There was a fluctuation in social and political activity among the
Mohegan from 1941 to 1966, compared to the eras before 1941 and after
1966. The Mohegan response to the proposed finding provided more data
on the exercise of political authority from the late 1930's to the
present. The level of data submitted on social community, political
process, the exercise of leadership, and the bilateral political
relationship during the late 1930's and from 1966 to the present was
high. The evidence for the period from 1941 to 1966 remains thin and
uneven. We find that two factors caused the fluctuation from 1941 to
1966: A temporary migration from Mohegan Hill to perform military
service, and the dying out of three family lines that had been central
to Mohegan social and political life through the 1940's and 1950's.
Even during the fluctuation period there is evidence for some social
and political activities and exercise of authority by individual
leaders. With a better understanding of the causes of the fluctuation,
and the strengthening of evidence for the period before 1941 and after
1966, we conclude that the Mohegan Tribe of Connecticut meets criteria
b and c of 83.7 of the Acknowledgment regulations. Consequently, the
petitioner satisfied all of the mandatory criteria for Federal
acknowledgment and, therefore, meets all of the requirements for a
government-to-government relationship with the United States.
A report summarizing the Department's response to the evidence and
arguments submitted to refute the proposed finding is available to
interested parties upon request. Requests for copies of this supplement
report or the proposed finding published earlier should be addressed to
the Assistant Secretary--Indian Affairs.
Requests to the Secretary for reconsideration may be made by any
party and must be received within 60 days of the publication of this
notice. Requests should be accompanied by a detailed statement of the
grounds for the request and should include any new evidence to be
considered. If necessary, the 60-day time limit in 83.10(a) may be
extended to allow the Secretary a period of 90 days from the receipt of
a request in which to review and act, on any requests.

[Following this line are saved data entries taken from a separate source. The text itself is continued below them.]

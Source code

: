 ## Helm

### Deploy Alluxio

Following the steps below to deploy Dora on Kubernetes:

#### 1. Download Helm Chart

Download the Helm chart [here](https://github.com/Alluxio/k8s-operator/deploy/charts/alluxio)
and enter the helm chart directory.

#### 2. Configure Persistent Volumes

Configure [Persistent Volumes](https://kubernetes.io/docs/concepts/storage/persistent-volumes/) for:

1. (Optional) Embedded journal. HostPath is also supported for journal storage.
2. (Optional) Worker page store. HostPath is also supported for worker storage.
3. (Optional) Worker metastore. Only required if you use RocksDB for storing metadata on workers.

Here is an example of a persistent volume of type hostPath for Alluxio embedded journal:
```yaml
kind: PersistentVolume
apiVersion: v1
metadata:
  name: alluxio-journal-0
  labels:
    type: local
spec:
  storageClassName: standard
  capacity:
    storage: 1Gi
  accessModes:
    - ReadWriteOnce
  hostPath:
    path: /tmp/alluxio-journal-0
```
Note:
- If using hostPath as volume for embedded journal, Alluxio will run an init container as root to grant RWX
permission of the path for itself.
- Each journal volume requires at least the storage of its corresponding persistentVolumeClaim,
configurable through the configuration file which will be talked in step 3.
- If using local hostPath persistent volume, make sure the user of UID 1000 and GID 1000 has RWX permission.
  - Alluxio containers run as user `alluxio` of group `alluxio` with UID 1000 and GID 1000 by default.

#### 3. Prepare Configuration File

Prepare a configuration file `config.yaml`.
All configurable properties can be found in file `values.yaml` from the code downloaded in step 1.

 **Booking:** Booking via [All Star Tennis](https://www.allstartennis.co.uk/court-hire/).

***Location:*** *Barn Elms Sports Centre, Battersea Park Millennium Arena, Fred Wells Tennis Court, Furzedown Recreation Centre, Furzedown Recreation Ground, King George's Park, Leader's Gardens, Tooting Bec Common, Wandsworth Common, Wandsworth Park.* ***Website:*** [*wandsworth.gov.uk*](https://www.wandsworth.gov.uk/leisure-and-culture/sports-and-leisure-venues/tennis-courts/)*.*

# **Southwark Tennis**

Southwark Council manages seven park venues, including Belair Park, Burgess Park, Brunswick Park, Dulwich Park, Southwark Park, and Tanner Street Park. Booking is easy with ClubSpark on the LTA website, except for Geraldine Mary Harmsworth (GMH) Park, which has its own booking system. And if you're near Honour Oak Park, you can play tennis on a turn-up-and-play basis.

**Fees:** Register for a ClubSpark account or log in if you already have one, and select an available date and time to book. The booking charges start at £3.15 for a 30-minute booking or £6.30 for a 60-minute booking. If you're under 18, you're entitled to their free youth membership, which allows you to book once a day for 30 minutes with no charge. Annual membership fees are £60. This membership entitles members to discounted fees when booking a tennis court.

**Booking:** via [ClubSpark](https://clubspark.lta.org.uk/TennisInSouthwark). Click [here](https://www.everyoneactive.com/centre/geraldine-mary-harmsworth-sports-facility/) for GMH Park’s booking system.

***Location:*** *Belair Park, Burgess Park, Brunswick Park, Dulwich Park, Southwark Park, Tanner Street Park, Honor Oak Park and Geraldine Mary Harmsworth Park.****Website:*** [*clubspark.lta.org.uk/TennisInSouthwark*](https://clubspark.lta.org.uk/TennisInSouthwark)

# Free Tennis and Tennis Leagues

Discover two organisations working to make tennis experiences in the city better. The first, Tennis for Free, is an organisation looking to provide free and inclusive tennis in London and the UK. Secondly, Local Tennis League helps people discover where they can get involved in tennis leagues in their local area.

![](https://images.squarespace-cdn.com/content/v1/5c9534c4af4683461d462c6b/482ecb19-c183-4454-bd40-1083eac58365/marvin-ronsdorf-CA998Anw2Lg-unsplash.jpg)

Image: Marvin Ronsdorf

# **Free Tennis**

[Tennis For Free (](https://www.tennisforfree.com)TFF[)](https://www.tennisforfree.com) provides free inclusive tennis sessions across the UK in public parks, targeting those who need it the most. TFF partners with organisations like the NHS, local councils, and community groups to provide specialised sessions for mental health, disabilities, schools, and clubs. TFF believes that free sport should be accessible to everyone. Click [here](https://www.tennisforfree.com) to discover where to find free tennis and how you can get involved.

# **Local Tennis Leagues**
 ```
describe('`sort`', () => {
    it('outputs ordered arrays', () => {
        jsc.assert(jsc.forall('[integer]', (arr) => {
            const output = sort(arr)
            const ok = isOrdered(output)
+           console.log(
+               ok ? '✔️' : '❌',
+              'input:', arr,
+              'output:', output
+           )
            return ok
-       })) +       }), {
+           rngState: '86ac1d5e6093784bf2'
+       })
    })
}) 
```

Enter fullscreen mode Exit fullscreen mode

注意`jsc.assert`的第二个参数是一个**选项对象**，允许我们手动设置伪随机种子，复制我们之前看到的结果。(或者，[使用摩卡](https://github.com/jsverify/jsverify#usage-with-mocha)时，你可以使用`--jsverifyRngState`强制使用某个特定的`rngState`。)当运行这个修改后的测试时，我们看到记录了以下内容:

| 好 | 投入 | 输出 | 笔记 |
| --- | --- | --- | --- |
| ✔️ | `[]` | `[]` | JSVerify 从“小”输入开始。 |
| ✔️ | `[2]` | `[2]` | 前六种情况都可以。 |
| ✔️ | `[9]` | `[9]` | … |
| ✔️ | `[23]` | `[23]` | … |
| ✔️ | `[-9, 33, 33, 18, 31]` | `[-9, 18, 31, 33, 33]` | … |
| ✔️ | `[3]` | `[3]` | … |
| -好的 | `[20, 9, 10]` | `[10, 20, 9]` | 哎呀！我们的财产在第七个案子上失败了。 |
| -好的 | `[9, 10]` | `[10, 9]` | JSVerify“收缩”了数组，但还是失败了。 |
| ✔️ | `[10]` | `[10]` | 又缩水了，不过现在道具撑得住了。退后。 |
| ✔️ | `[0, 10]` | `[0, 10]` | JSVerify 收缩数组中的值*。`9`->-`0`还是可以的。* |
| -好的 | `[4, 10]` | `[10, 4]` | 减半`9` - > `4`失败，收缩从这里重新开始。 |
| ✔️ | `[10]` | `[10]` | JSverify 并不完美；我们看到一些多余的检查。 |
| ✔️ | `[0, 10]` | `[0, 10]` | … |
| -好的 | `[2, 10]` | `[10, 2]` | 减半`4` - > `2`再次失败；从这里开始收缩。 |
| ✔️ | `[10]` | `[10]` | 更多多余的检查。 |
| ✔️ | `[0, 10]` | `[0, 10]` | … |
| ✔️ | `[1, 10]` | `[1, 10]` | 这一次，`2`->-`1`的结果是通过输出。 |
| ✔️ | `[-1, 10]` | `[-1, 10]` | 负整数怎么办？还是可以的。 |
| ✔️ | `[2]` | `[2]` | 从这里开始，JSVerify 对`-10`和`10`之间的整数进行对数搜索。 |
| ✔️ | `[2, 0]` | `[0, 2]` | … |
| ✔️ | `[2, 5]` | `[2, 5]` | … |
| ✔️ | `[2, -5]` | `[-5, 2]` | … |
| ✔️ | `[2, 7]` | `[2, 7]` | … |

Under the regulations, the Secretary may request reconsideration of
any decision but shall request reconsideration of any decision which in
his opinion meets the requirements of 25 CFR 83.10(c)(1-3). If the
Secretary receives a request for reconsideration, the Assistant
Secretary--Indian Affairs will recommend that such a request be
referred to the Interior Board of Indian Appeals (IBIA) and that the
IBIA be authorized (pursuant to 43 CFR part 4) to determine whether
reconsideration is merited on the grounds stated in 83.10(c)(1-3) of
the Acknowledgment regulations (25 CFR 83). The IBIA will be further
authorized to either affirm this determination or, if the
reconsideration request is merited, vacate the decision and return it
to the Assistant Secretary for reconsideration. The IBIA will be
authorized to request comments or technical assistance from the
Assistant Secretary concerning the final determination and may, at its
discretion, require a hearing conducted by an administrative law judge
of the Office of Hearings and Appeals if the IBIA determines that
further inquiry is necessary to resolve a genuine issue of material
fact concerning the final determination.
This determination will become final and effective upon receipt by
the Assistant Secretary--Indian Affairs of a decision by the IBIA to
affirm the determination unless the Secretary in his discretion has
otherwise requested reconsideration. If the determination is vacated by
IBIA and returned to the Assistant Secretary for reconsideration and/or
if the Secretary has requested reconsideration, the Assistant Secretary
shall, in accord with 83.10(a), issue a reconsidered determination
within 60 days of receipt of the IBIA's decision or the Secretary's
request, whichever is later. The reconsidered determination shall be
final and effective upon publication in the Federal Register.
Ada E. Deer,
Assistant Secretary--Indian Affairs.